Телефон бросается на всех.

Протиснувшись чудом сквозь тоненький шнур, раструба трубки разинув оправу, погромом звонков громя тишину разверг телефон дребезжащую лаву. Это визжащее, звенящее это, – пальнуло в стены, старалось взорвать их. Звоночинки тыщей от стен рикошетом под стулья закатывались и под кровати. Об пол с потолка звоночище хлопал. И снова звенящий мячище точно взлетал к потолку ударившись об пол и сыпало вниз дребезгою звоночной. Стекло за стеклом вьюшку за вьюшкой тянуло звенеть телефонному в тон.
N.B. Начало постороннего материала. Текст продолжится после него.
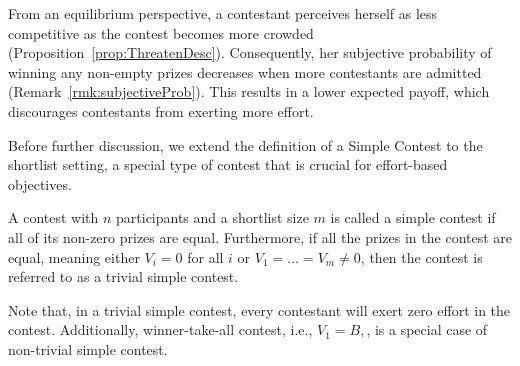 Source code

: From an equilibrium perspective, a contestant perceives herself as less competitive as the contest becomes more crowded (Proposition~\ref{prop:ThreatenDesc}). Consequently, her subjective probability of winning any non-empty prizes decreases when more contestants are admitted (Remark~\ref{rmk:subjectiveProb}). This results in a lower expected payoff, which discourages contestants from exerting more effort.

Before further discussion, we extend the definition of a Simple Contest \cite{EGG21} to the shortlist setting, a special type of contest that is crucial for effort-based objectives.

\begin{definition}
    A contest with $n$ participants and a shortlist size $m$ is called a simple contest if all of its non-zero prizes are equal. Furthermore, if all the prizes in the contest are equal, meaning either $V_i = 0$ for all $i$ or $V_1 = \ldots = V_m \neq 0$, then the contest is referred to as a trivial simple contest.
\end{definition}

Note that, in a trivial simple contest, every contestant will exert zero effort in the contest. Additionally, winner-take-all contest, i.e., $V_1=B,$, is a special case of non-trivial simple contest.

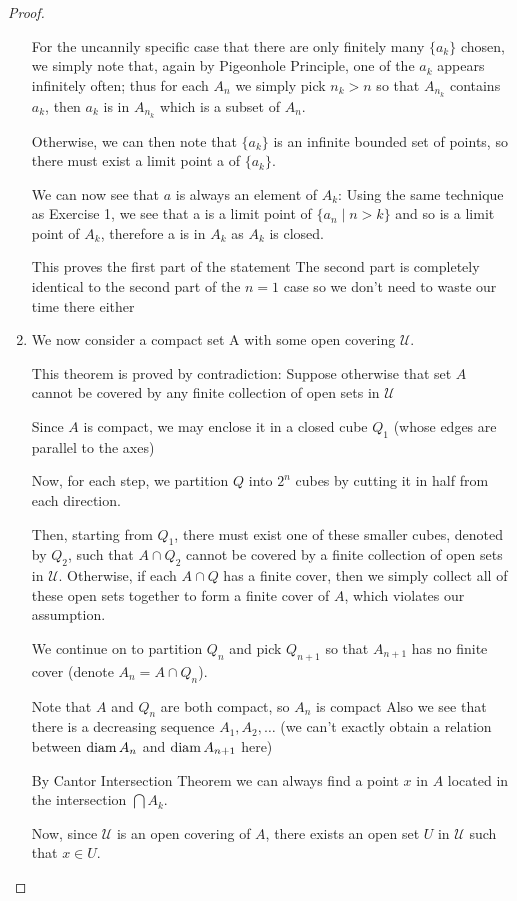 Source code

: \begin{proof}
\begin{enumerate}
For the uncannily specific case that there are only finitely many $\{a_k\}$ chosen, we simply note that, again by Pigeonhole Principle, one of the $a_k$ appears infinitely often; thus for each $A_n$ we simply pick $n_k>n$ so that $A_{n_k}$ contains $a_k$, then $a_k$ is in $A_{n_k}$ which is a subset of $A_n$.

Otherwise, we can then note that $\{a_k\}$ is an infinite bounded set of points, so there must exist a limit point a of $\{a_k\}$.

We can now see that $a$ is always an element of $A_k$:
Using the same technique as Exercise 1, we see that a is a limit point of $\{a_n \mid n>k\}$ and so is a limit point of $A_k$, therefore a is in $A_k$ as $A_k$ is closed.

This proves the first part of the statement
The second part is completely identical to the second part of the $n=1$ case so we don't need to waste our time there either

\item We now consider a compact set A with some open covering $\mathscr{U}$.

This theorem is proved by contradiction: 
Suppose otherwise that set $A$ cannot be covered by any finite collection of open sets in $\mathscr{U}$

Since $A$ is compact, we may enclose it in a closed cube $Q_1$ (whose edges are parallel to the axes)

Now, for each step, we partition $Q$ into $2^n$ cubes by cutting it in half from each direction.

Then, starting from $Q_1$, there must exist one of these smaller cubes, denoted by $Q_2$, such that $A \cap Q_2$ cannot be covered by a finite collection of open sets in $\mathscr{U}$. 
Otherwise, if each $A \cap Q$ has a finite cover, then we simply collect all of these open sets together to form a finite cover of $A$, which violates our assumption.

We continue on to partition $Q_n$ and pick $Q_{n+1}$ so that $A_{n+1}$ has no finite cover (denote $A_n = A \cap Q_n$).

Note that $A$ and $Q_n$ are both compact, so $A_n$ is compact
Also we see that there is a decreasing sequence $A_1,A_2,\dots$
(we can't exactly obtain a relation between $\operatorname{diam} A_n$ and $\operatorname{diam} A_{n+1}$ here)

By Cantor Intersection Theorem we can always find a point $x$ in $A$ located in the intersection $\bigcap A_k$.

Now, since $\mathscr{U}$ is an open covering of $A$, there exists an open set $U$ in $\mathscr{U}$ such that $x\in U$.


\end{enumerate}
\end{proof}
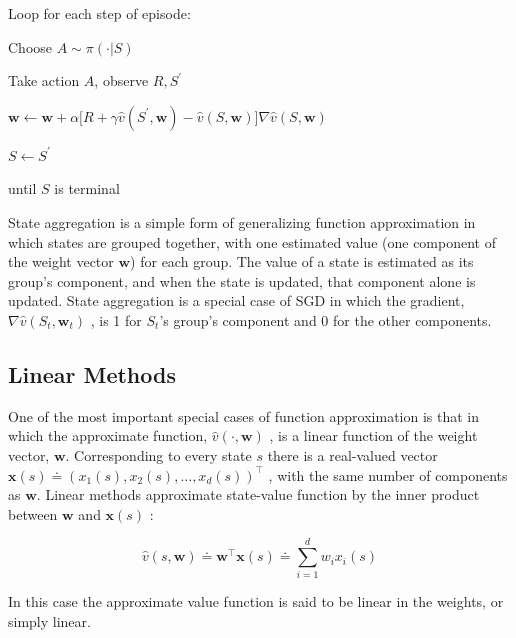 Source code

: \documentclass{article}
\begin{document}
\hspace{.5cm} Loop for each step of episode:

\hspace{1cm} Choose $A \sim \pi ( \cdot | S )$

\hspace{1cm} Take action $A$, observe $R , S ^ { \prime }$

\hspace{1cm} $\mathbf { w } \leftarrow \mathbf { w } + \alpha \big [ R + \gamma \hat { v } ( S ^ { \prime } \mathbf { , } \mathbf { w } ) - \hat { v } ( S \mathbf { , } \mathbf { w } ) \big ] \nabla \hat { v } ( S \mathbf { , } \mathbf { w } )$

\hspace{1cm} $S \leftarrow S ^ { \prime }$

\hspace{.5cm} until $S$ is terminal

State aggregation is a simple form of generalizing function approximation in which states are grouped together, with one estimated value (one component of the weight vector $\mathbf{w}$) for each group. 
The value of a state is estimated as its group's component, and when the state is updated, that component alone is updated. State aggregation is a special case of SGD in which the gradient, 
$\nabla \hat { v } ( S _ { t } ,   \mathbf { w } _ { t } )$ , is 1 for $S _ { t }$'s group's component and 0 for the other components.

\subsection{Linear Methods}

One of the most important special cases of function approximation is that in which the approximate function, $\hat { v } ( \cdot , \mathbf { w } )$ , is a linear function of the weight vector, $\mathbf{w}$. 
Corresponding to every state $s$ there is a real-valued vector $\mathbf { x } ( s ) \doteq ( x _ { 1 } ( s ) , x _ { 2 } ( s ) , \ldots , x _ { d } ( s ) ) ^ { \top }$ , 
with the same number of components as $\mathbf { w }$. Linear methods approximate state-value function by the inner product between $\mathbf { w }$ and $\mathbf { x } ( s )$ :

$$
\hat { v } ( s \mathbf { , } \mathbf { w } ) \doteq \mathbf { w } ^ { \top } \mathbf { x } ( s ) \doteq \sum _ { i = 1 } ^ { d } w _ { i } x _ { i } ( s )
$$

In this case the approximate value function is said to be linear in the weights, or simply linear.
\end{document}
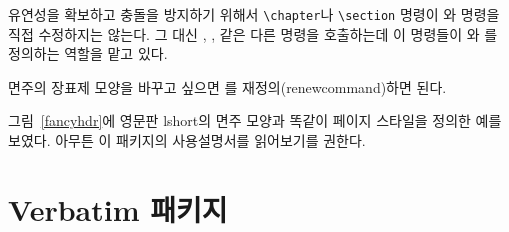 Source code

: 유연성을 확보하고 충돌을 방지하기 위해서 \verb|\chapter|나 \verb|\section| 명령이 와  명령을 직접 수정하지는 않는다. 그 대신 , ,  같은 다른 명령을 호출하는데 이 명령들이 와 를 정의하는 역할을 맡고 있다.

면주의 장표제 모양을 바꾸고 싶으면 를 재정의(renewcommand)하면 된다.

그림~\ref{fancyhdr}에 영문판 lshort의 면주 모양과 똑같이 페이지 스타일을 정의한 예를 보였다. 아무튼 이 패키지의 사용설명서를 읽어보기를 권한다.

\section{Verbatim 패키지}

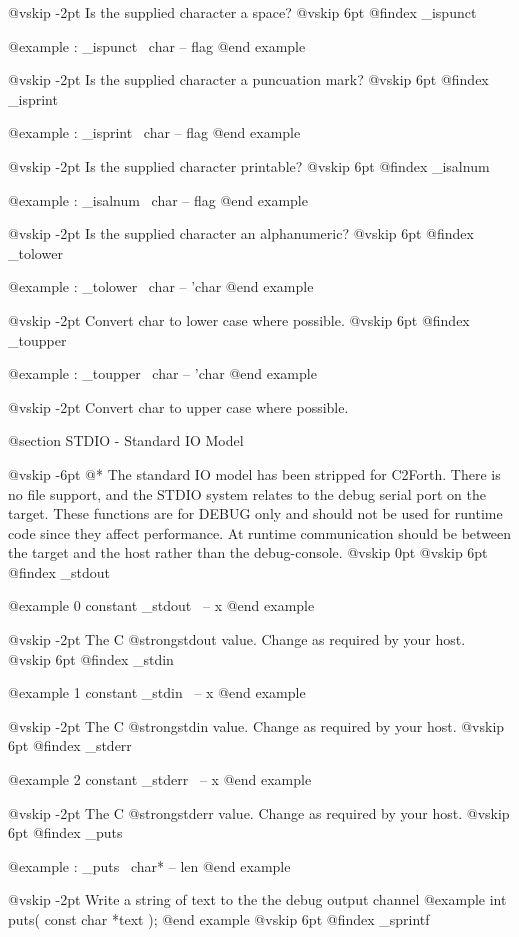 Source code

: @vskip -2pt
Is the supplied character a space?
@vskip 6pt
@findex _ispunct

@example
: _ispunct      \ char -- flag @end example

@vskip -2pt
Is the supplied character a puncuation mark?
@vskip 6pt
@findex _isprint

@example
: _isprint      \ char -- flag @end example

@vskip -2pt
Is the supplied character printable?
@vskip 6pt
@findex _isalnum

@example
: _isalnum      \ char -- flag @end example

@vskip -2pt
Is the supplied character an alphanumeric?
@vskip 6pt
@findex _tolower

@example
: _tolower      \ char -- 'char @end example

@vskip -2pt
Convert char to lower case where possible.
@vskip 6pt
@findex _toupper

@example
: _toupper      \ char -- 'char @end example

@vskip -2pt
Convert char to upper case where possible.

@section STDIO - Standard IO Model


@vskip -6pt
@*
The standard IO model has been stripped for C2Forth. There is no
file support, and the STDIO system relates to the debug serial
port on the target. These functions are for DEBUG only and should
not be used for runtime code since they affect performance. At
runtime communication should be between the target and the host
rather than the debug-console.
@vskip 0pt
@vskip 6pt
@findex _stdout

@example
0 constant _stdout      \ -- x @end example

@vskip -2pt
The C @strong{stdout} value. Change as required by your host.
@vskip 6pt
@findex _stdin

@example
1 constant _stdin       \ -- x @end example

@vskip -2pt
The C @strong{stdin} value. Change as required by your host.
@vskip 6pt
@findex _stderr

@example
2 constant _stderr      \ -- x @end example

@vskip -2pt
The C @strong{stderr} value. Change as required by your host.
@vskip 6pt
@findex _puts

@example
: _puts         \ char* -- len @end example

@vskip -2pt
Write a string of text to the the debug output channel
@example
  int puts( const char *text ); @end example
@vskip 6pt
@findex _sprintf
Тряся рученочкой дом погремушку тонул в разливе звонков телефон.

Секундантша.

От сна. чуть видно – точка глаз – иголит щеки жаркие. Ленясь кухарка поднялась, идет кряхтя и харкая. Моченом яблокам она. Морщинят мысли лоб ее. Кого? Владим Владимыч?! А! Пошла туфлею шлепая. Идет. Отмеряет шаги секундантом. Шаги отдаляются… Слышатся еле… Весь мир остальной отодвинут куда-то лишь трубкой в меня неизвестное целит.

Просветление мира.

Застыли докладчики всех заседаний, не могут закончить начатый жест. Как были, рот разинув сюда они смотрят на Рождество из Рождеств. Им видима жизнь от дрязг и до дрязг. Дом их единая будняя тина. Будто в себя в меня смотрясь ждали смертельной любви поединок. Окаменели сиренные рокоты. Колес и шагов суматоха не вертит: Лишь поле дуэли да время доктор с бескрайним бинтом исцеляющей смерти. Москва – за Москвой поля примолкли. Моря – за морями горы стройны. Вселенная вся как будто в бинокле в огромном бинокле (с другой стороны). Горизонт распрямился ровно ровно. Тесьма. Натянут бичевкой тугой. Край один: я в моей комнате, – ты в своей комнате край другой. А между такая, какая не снится, – какая-то гордая белой обновой через вселенную легла Мясницкая миниатюрой кости слоновой. Ясность. Прозрачнейшей ясностью пытка. В Мясницкой деталью искуснейшей выточки кабель тонюсенький – ну, просто нитка! И все вот на этой вот держится ниточке.